-------- The data --------

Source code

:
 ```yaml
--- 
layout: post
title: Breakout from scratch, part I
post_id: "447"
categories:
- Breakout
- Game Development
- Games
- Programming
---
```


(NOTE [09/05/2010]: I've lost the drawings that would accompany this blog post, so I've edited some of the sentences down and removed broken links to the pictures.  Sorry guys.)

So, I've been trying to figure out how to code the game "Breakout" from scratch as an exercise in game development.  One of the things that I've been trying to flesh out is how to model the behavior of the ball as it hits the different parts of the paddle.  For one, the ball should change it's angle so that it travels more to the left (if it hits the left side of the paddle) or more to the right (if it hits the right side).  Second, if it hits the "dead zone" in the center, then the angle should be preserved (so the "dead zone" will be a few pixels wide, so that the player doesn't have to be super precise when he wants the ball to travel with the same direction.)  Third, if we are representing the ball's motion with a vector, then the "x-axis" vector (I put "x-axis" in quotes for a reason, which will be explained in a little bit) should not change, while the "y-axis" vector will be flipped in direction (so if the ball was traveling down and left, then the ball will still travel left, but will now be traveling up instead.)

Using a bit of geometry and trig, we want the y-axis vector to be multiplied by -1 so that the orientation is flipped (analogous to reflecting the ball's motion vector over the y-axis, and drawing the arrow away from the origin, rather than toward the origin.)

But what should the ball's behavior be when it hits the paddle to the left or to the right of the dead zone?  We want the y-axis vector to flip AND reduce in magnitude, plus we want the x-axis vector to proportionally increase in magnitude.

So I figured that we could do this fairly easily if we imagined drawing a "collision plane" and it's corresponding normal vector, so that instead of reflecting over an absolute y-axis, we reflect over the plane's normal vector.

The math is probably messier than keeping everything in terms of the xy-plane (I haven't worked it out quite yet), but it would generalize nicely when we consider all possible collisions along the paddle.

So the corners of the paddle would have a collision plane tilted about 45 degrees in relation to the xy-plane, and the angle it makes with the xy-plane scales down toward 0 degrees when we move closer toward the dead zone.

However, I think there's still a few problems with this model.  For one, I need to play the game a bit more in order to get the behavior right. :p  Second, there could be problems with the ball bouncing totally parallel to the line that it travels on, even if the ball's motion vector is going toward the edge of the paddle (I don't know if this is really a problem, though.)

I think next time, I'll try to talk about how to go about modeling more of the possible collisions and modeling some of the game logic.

--------

Could you set down, word for word, only the lines above from the line with "(NOTE [09/05/2010]: I've" to the line with "The math is", including both?

### [Written answer]
(NOTE [09/05/2010]: I've lost the drawings that would accompany this blog post, so I've edited some of the sentences down and removed broken links to the pictures.  Sorry guys.)

So, I've been trying to figure out how to code the game "Breakout" from scratch as an exercise in game development.  One of the things that I've been trying to flesh out is how to model the behavior of the ball as it hits the different parts of the paddle.  For one, the ball should change it's angle so that it travels more to the left (if it hits the left side of the paddle) or more to the right (if it hits the right side).  Second, if it hits the "dead zone" in the center, then the angle should be preserved (so the "dead zone" will be a few pixels wide, so that the player doesn't have to be super precise when he wants the ball to travel with the same direction.)  Third, if we are representing the ball's motion with a vector, then the "x-axis" vector (I put "x-axis" in quotes for a reason, which will be explained in a little bit) should not change, while the "y-axis" vector will be flipped in direction (so if the ball was traveling down and left, then the ball will still travel left, but will now be traveling up instead.)

Using a bit of geometry and trig, we want the y-axis vector to be multiplied by -1 so that the orientation is flipped (analogous to reflecting the ball's motion vector over the y-axis, and drawing the arrow away from the origin, rather than toward the origin.)

But what should the ball's behavior be when it hits the paddle to the left or to the right of the dead zone?  We want the y-axis vector to flip AND reduce in magnitude, plus we want the x-axis vector to proportionally increase in magnitude.

So I figured that we could do this fairly easily if we imagined drawing a "collision plane" and it's corresponding normal vector, so that instead of reflecting over an absolute y-axis, we reflect over the plane's normal vector.

The math is probably messier than keeping everything in terms of the xy-plane (I haven't worked it out quite yet), but it would generalize nicely when we consider all possible collisions along the paddle.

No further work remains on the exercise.